If a line in the entries contains the string "norm", include that line in your answer.

[Stored entries]
•••
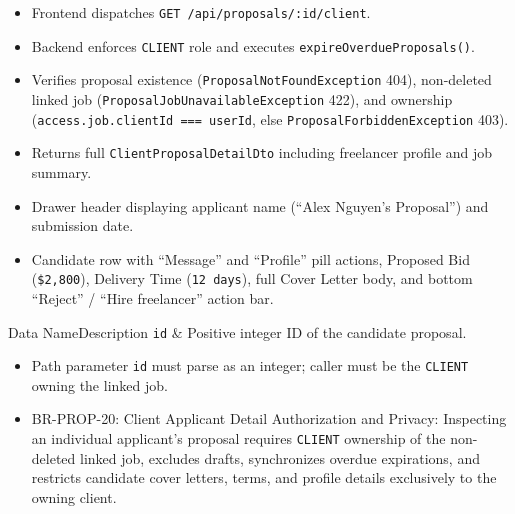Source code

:\begin{itemize}[leftmargin=1.6em,topsep=3pt,itemsep=2pt,parsep=0pt,label=$\bullet$]
    \item Frontend dispatches \texttt{GET /api/proposals/:id/client}.
    \item Backend enforces \texttt{CLIENT} role and executes \texttt{expireOverdueProposals()}.
    \item Verifies proposal existence (\texttt{ProposalNotFoundException} 404), non-deleted linked job (\texttt{ProposalJobUnavailableException} 422), and ownership (\texttt{access.job.clientId === userId}, else \texttt{ProposalForbiddenException} 403).
    \item Returns full \texttt{ClientProposalDetailDto} including freelancer profile and job summary.
\end{itemize}

\begin{itemize}[leftmargin=1.6em,topsep=3pt,itemsep=2pt,parsep=0pt,label=$\bullet$]
    \item Drawer header displaying applicant name (``Alex Nguyen's Proposal'') and submission date.
    \item Candidate row with ``Message'' and ``Profile'' pill actions, Proposed Bid (\texttt{\$2,800}), Delivery Time (\texttt{12 days}), full Cover Letter body, and bottom ``Reject'' / ``Hire freelancer'' action bar.
\end{itemize}


\begin{specdatatable}{Data Name}{Description}
\texttt{id} & Positive integer ID of the candidate proposal.\\ \hline
\end{specdatatable}

\begin{itemize}[leftmargin=1.6em,topsep=3pt,itemsep=2pt,parsep=0pt,label=$\bullet$]
    \item Path parameter \texttt{id} must parse as an integer; caller must be the \texttt{CLIENT} owning the linked job.
\end{itemize}

\begin{itemize}[leftmargin=1.6em,topsep=3pt,itemsep=2pt,parsep=0pt,label=$\bullet$]\brrulelist
    \item BR-PROP-20: Client Applicant Detail Authorization and Privacy: Inspecting an individual applicant's proposal requires \texttt{CLIENT} ownership of the non-deleted linked job, excludes drafts, synchronizes overdue expirations, and restricts candidate cover letters, terms, and profile details exclusively to the owning client.
\end{itemize}

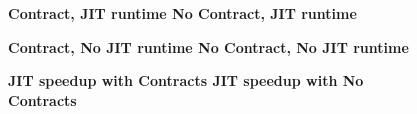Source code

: \begin{landscape}

\begin{figure}[htb]
{\large \textbf{Contract, JIT runtime \hspace{6cm} No Contract, JIT runtime}}
\vspace{0.1cm}

\hspace{-1.2cm}\septable{}
\end{figure}

\begin{figure}[htb]
{\large \textbf{Contract, No JIT runtime \hspace{5.2cm} No Contract, No JIT runtime}}
\vspace{0.1cm}

\hspace{-1.2cm}\septable{}
\end{figure}

\begin{figure}[htb]
{\large \textbf{JIT speedup with Contracts \hspace{5cm} JIT speedup with No Contracts}}
\vspace{0.1cm}

\hspace{-1.2cm}\septable{}
\end{figure}
\end{landscape}

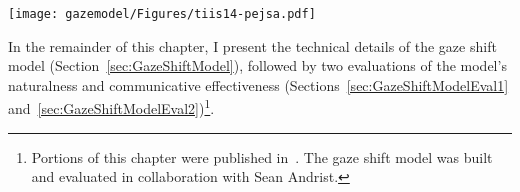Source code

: \begin{figure*}
\centering
\texttt{[image: gazemodel/Figures/tiis14-pejsa.pdf]}
\caption{Examples of gaze shifts synthesized using our model. All gaze shifts are toward the same target (the red sphere). (1) Initially the agent maintains eye contact with the observer. (2) Gaze shift to the target with a low value of the head alignment parameter. (3) Gaze shift in the same direction, but with a high head alignment value. (4) Gaze shift in the same direction with a high torso alignment value. (5) Gaze shift in the same direction with a high whole-body alignment value.}
\label{fig:GazeShiftExamples}
\end{figure*}

In the remainder of this chapter, I present the technical details of the gaze shift model (Section~\ref{sec:GazeShiftModel}), followed by two evaluations of the model's naturalness and communicative effectiveness (Sections~\ref{sec:GazeShiftModelEval1} and~\ref{sec:GazeShiftModelEval2})\footnote{Portions of this chapter were published in~\citet{pejsa2015gaze}. The gaze shift model was built and evaluated in collaboration with Sean Andrist.}.
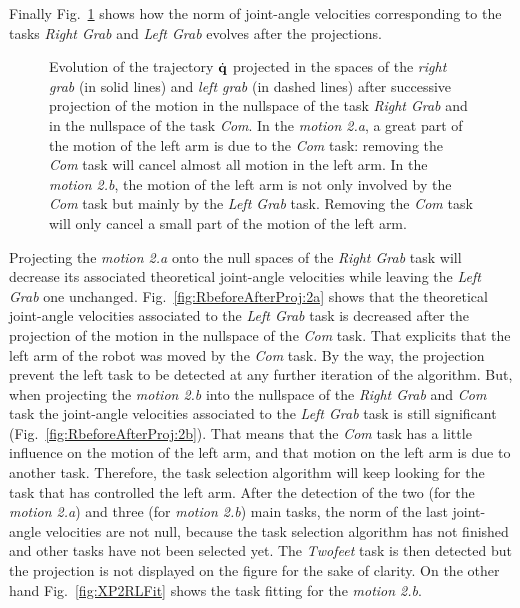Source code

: \documentclass[letterpaper, 10pt, conference]{ieeeconf}      %
\begin{document}
Finally Fig.~\ref{fig:RbeforeAfterProj} shows how the norm of joint-angle velocities corresponding to the tasks
\emph{Right Grab} and \emph{Left Grab} evolves after the projections.
\begin{figure}[t]
\centering
  \subfigure[Motion 2.a]{
  \resizebox{.48\textwidth}{!} {
      
    }
  \label{fig:RbeforeAfterProj:2a}
  }
  \subfigure[Motion 2.b]{
  \resizebox{.48\textwidth}{!} {
      
  }
  \label{fig:RbeforeAfterProj:2b}
  }
  \caption{Evolution of the trajectory $\dot{{\mathbf{q}}}$ projected in the spaces of
  the \emph{right grab} (in solid lines) and 
  \emph{left grab} (in dashed lines) after
  successive projection of the motion in the nullspace of the task \emph{Right Grab} and in the nullspace
  of the task \emph{Com}. In the \emph{motion 2.a}, a great part of the motion of the left arm is due to 
  the \emph{Com} task: removing the \emph{Com} task will cancel almost all motion in the left arm.
  In the \emph{motion 2.b}, the motion of the left arm is not only involved by the \emph{Com} task
  but mainly by the \emph{Left Grab} task. Removing the \emph{Com} task will only
  cancel a small part of the motion of the left arm.}
\label{fig:RbeforeAfterProj}
\end{figure}
Projecting the \emph{motion 2.a} onto the null spaces of
the \emph{Right Grab} task will decrease its associated theoretical joint-angle velocities while leaving the
\emph{Left Grab} one unchanged. Fig.~\ref{fig:RbeforeAfterProj:2a} shows
that the theoretical joint-angle velocities associated to the
\emph{Left Grab} task is decreased after the projection of the motion in
the nullspace of the \emph{Com} task.  That explicits that
the left arm of the robot was moved by the \emph{Com} task.
By the way, the projection prevent the left task to be detected at any further iteration of
the algorithm.
But, when projecting the \emph{motion 2.b} into the nullspace of the \emph{Right Grab}
and \emph{Com} task the joint-angle velocities associated to the \emph{Left Grab} task
is still significant (Fig.~\ref{fig:RbeforeAfterProj:2b}). That means that the
\emph{Com} task has a little influence on the
motion of the left arm, and that motion on the left arm is due
to another task. Therefore, the task selection algorithm will keep looking
for the task that has controlled the left arm.
After the detection of the two (for the \emph{motion 2.a}) and three (for \emph{motion 2.b}) main tasks,
the norm of the last joint-angle velocities are not null, because 
the task selection algorithm has not finished and other tasks have not been selected yet.
The \emph{Twofeet} task is then detected but the projection is not displayed on the figure for the sake of clarity.
On the other hand Fig.~\ref{fig:XP2RLFit} shows the task fitting for the \emph{motion 2.b}.
\end{document}
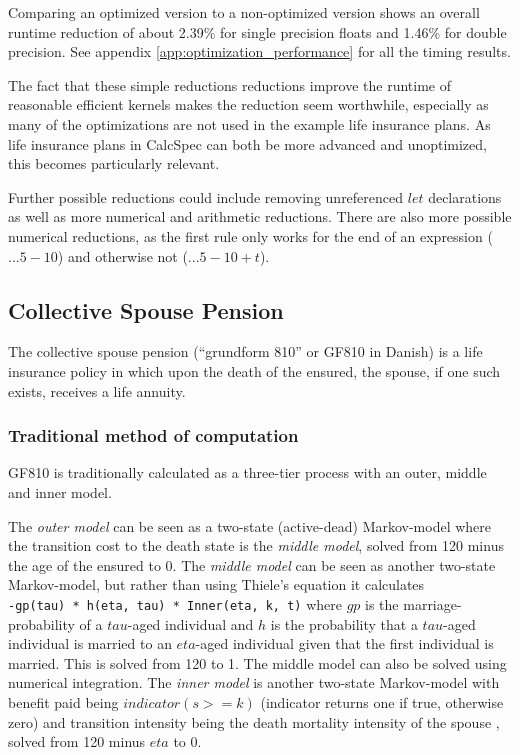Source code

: Comparing an optimized version to a non-optimized version shows an overall runtime reduction of about 2.39\% for single precision floats and 1.46\% for double precision.
See appendix \ref{app:optimization_performance} for all the timing results.

The fact that these simple reductions reductions improve the runtime of reasonable efficient kernels makes the reduction seem worthwhile, especially as many of the optimizations are not used in the example life insurance plans.
As life insurance plans in CalcSpec can both be more advanced and unoptimized, this becomes particularly relevant.

Further possible reductions could include removing unreferenced $let$ declarations as well as more numerical and arithmetic reductions.
There are also more possible numerical reductions, as the first rule only works for the end of an expression ($... 5 - 10$) and otherwise not ($... 5 - 10 + t$).

\subsection{Collective Spouse Pension}\label{sub:gf810}
The collective spouse pension (``grundform 810'' or GF810 in Danish) is a life insurance policy in which upon the death of the ensured, the spouse, if one such exists, receives a life annuity.

\subsubsection{Traditional method of computation}
GF810 is traditionally calculated as a three-tier process with an outer, middle and inner model.

The \emph{outer model} can be seen as a two-state (active-dead) Markov-model where the transition cost to the death state is the \emph{middle model}, solved from 120 minus the age of the ensured to 0.
The \emph{middle model} can be seen as another two-state Markov-model, but rather than using Thiele's equation it calculates \\\lstinline$-gp(tau) * h(eta, tau) * Inner(eta, k, t)$ where $gp$ is the marriage-probability of a $tau$-aged individual and $h$ is the probability that a $tau$-aged individual is married to an $eta$-aged individual given that the first individual is married.
This is solved from 120 to 1. The middle model can also be solved using numerical integration.
The \emph{inner model} is another two-state Markov-model with benefit paid being $indicator(s >= k)$ (indicator returns one if true, otherwise zero) and transition intensity being the death mortality intensity of the spouse , solved from 120 minus $eta$ to 0.

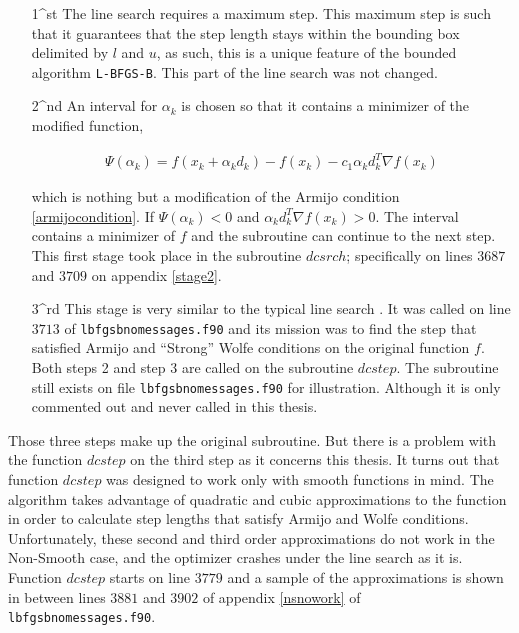 \begin{enumerate}
\item[1^{st}] The line search requires a maximum step. This maximum step is such that it guarantees that the step length stays within the bounding box delimited by $l$ and $u$, as such, this is a unique feature of the bounded algorithm \texttt{L-BFGS-B}. This part of the line search was not changed.

\item[2^{nd}] An interval for $\alpha_k$ is chosen so that it contains a minimizer of the modified function,

\begin{equation} \label{armijomod}
  \begin{aligned}
    \Psi(\alpha_k) = f(x_k + \alpha_k d_k) - f(x_k) - c_1 \alpha_k d_k^T  \nabla f(x_k)
  \end{aligned}
\end{equation} 

 which is nothing but a modification of the Armijo condition \eqref{armijocondition}. If $\Psi(\alpha_k) < 0$ and $\alpha_k d_k^T \nabla f(x_k) > 0$. The interval contains a minimizer of $f$ and the subroutine can continue to the next step. This first stage took place in the subroutine $dcsrch$; specifically on lines $3687$ and $3709$ on appendix \eqref{stage2}.

\item[3^{rd}] This stage is very similar to the typical line search \citep{nocedal}. It was called on line $3713$ of \texttt{lbfgsbnomessages.f90} and its mission was to find the step that satisfied Armijo and ``Strong'' Wolfe conditions on the original function $f$. Both steps 2 and step 3 are called on the subroutine $dcstep$. The subroutine still exists on file \texttt{lbfgsbnomessages.f90} for illustration. Although it is only commented out and never called in this thesis.

\end{enumerate}

Those three steps make up the original subroutine. But there is a problem with the function $dcstep$ on the third step as it concerns this thesis. It turns out that function $dcstep$ was designed to work only with smooth functions in mind. The algorithm takes advantage of quadratic and cubic approximations to the function in order to calculate step lengths that satisfy Armijo and Wolfe conditions. Unfortunately, these second and third order approximations do not work in the Non-Smooth case, and the optimizer crashes under the line search as it is. Function $dcstep$ starts on line $3779$ and a sample of the approximations is shown in between lines $3881$ and $3902$ of appendix \eqref{nsnowork} of \texttt{lbfgsbnomessages.f90}.

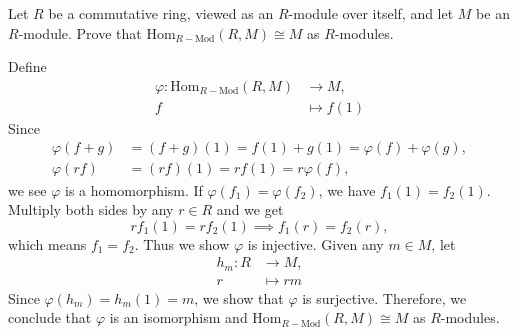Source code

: \documentclass[12pt,letterpaper,boxed]{hmcpset}
\begin{document}
\begin{problem}[5.5]
Let $R$ be a commutative ring, viewed as an $R$-module over itself, and let $M$ be an $R$-module. Prove that $\mathrm{Hom}_{R-\mathrm{Mod}}(R, M) \cong M$ as $R$-modules.
\end{problem}
\begin{solution}
	Define
	\begin{align*}
	\varphi:\mathrm{Hom}_{R-\mathrm{Mod}}(R, M)& \longrightarrow M,\\
	f& \longmapsto f(1)
	\end{align*}
	Since
	\begin{align*}
	\varphi(f+g)&=(f+g)(1)=f(1)+g(1)=\varphi(f)+\varphi(g),\\
	\varphi(rf)&=(rf)(1)=rf(1)=r\varphi(f),
	\end{align*}
	we see $\varphi$ is a homomorphism.
	If $\varphi(f_1)=\varphi(f_2)$, we have $f_1(1)=f_2(1)$. Multiply both sides by any $r\in R$ and we get
	\[
	rf_1(1)=rf_2(1)\implies f_1(r)=f_2(r),
	\]
	which means $f_1=f_2$. Thus we show $\varphi$ is injective. Given any $m\in M$, let
	\begin{align*}
	h_m:R& \longrightarrow M,\\
	r& \longmapsto rm
	\end{align*}
	Since $\varphi(h_m)=h_m(1)=m$, we show that $\varphi$ is surjective. Therefore, we conclude that $\varphi$ is an isomorphism and $\mathrm{Hom}_{R-\mathrm{Mod}}(R, M) \cong M$ as $R$-modules.
\end{solution}
\end{document}
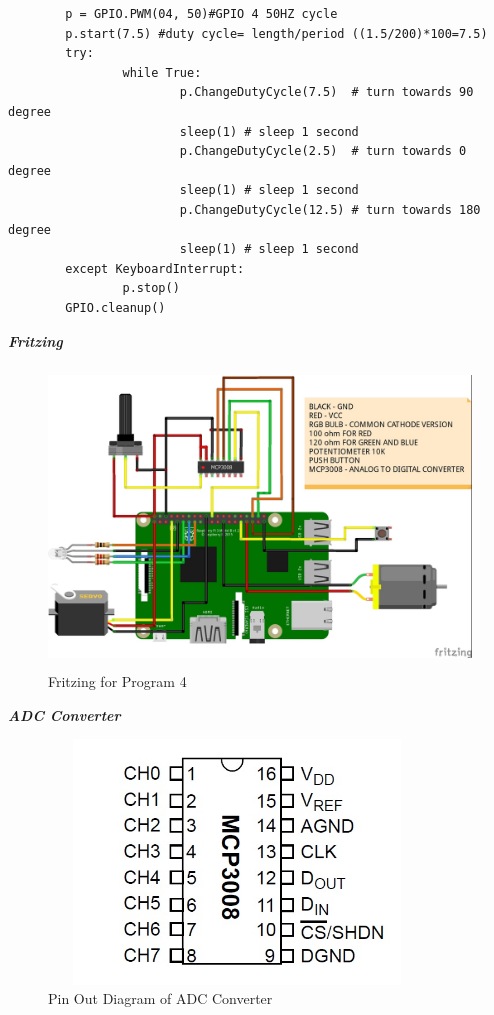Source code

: \documentclass[12pt,a4paper]{article}
\begin{document}
\begin{flushleft}
 \begin{lstlisting}
        p = GPIO.PWM(04, 50)#GPIO 4 50HZ cycle
        p.start(7.5) #duty cycle= length/period ((1.5/200)*100=7.5)
        try:
                while True:
                        p.ChangeDutyCycle(7.5)  # turn towards 90 degree
                        sleep(1) # sleep 1 second
                        p.ChangeDutyCycle(2.5)  # turn towards 0 degree
                        sleep(1) # sleep 1 second
                        p.ChangeDutyCycle(12.5) # turn towards 180 degree
                        sleep(1) # sleep 1 second
        except KeyboardInterrupt:
                p.stop()
        GPIO.cleanup()
\end{lstlisting}
\textbf{\textit{Fritzing}} \\
\begin{figure}[h!]
    \centering
	\includegraphics[width=15cm, height=8cm]{Prog4.jpg}
	\caption{Fritzing for Program 4}
\end{figure}
\textbf{\textit{ADC Converter}} \\
\begin{figure}[h!]
    \centering
	\includegraphics[width=10cm, height=6.5cm]{Lab4_ADC.jpg}
	\caption{Pin Out Diagram of ADC Converter}
\end{figure}
\end{flushleft}\vspace{6.5cm}
\end{document}
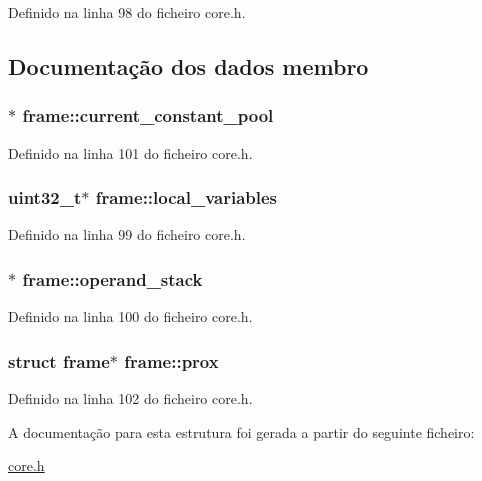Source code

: Definido na linha 98 do ficheiro core.\-h.



\subsection{Documentação dos dados membro}
\hypertarget{structframe_a44e706fb58a455a533afd748c097c9d0}{
\subsubsection[{current\-\_\-constant\-\_\-pool}]{$\ast$ frame\-::current\-\_\-constant\-\_\-pool}}\label{structframe_a44e706fb58a455a533afd748c097c9d0}


Definido na linha 101 do ficheiro core.\-h.

\hypertarget{structframe_afb48efe21a0642a382ef875628272cfd}{
\subsubsection[{local\-\_\-variables}]{\setlength{\rightskip}{0pt plus 5cm}uint32\-\_\-t$\ast$ frame\-::local\-\_\-variables}}\label{structframe_afb48efe21a0642a382ef875628272cfd}


Definido na linha 99 do ficheiro core.\-h.

\hypertarget{structframe_a0e69123161d7ee38be16d922f09dc320}{
\subsubsection[{operand\-\_\-stack}]{$\ast$ frame\-::operand\-\_\-stack}}\label{structframe_a0e69123161d7ee38be16d922f09dc320}


Definido na linha 100 do ficheiro core.\-h.

\hypertarget{structframe_ad5c645b97d4a17c7352bf29e7396cea4}{
\subsubsection[{prox}]{\setlength{\rightskip}{0pt plus 5cm}struct {\bf frame}$\ast$ frame\-::prox}}\label{structframe_ad5c645b97d4a17c7352bf29e7396cea4}


Definido na linha 102 do ficheiro core.\-h.



A documentação para esta estrutura foi gerada a partir do seguinte ficheiro\-:\begin{DoxyCompactItemize}
\item 
\hyperlink{core_8h}{core.\-h}\end{DoxyCompactItemize}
•••
Result ::
Finally Fig.~\ref{fig:RbeforeAfterProj} shows how the norm of joint-angle velocities corresponding to the tasks
the norm of the last joint-angle velocities are not null, because 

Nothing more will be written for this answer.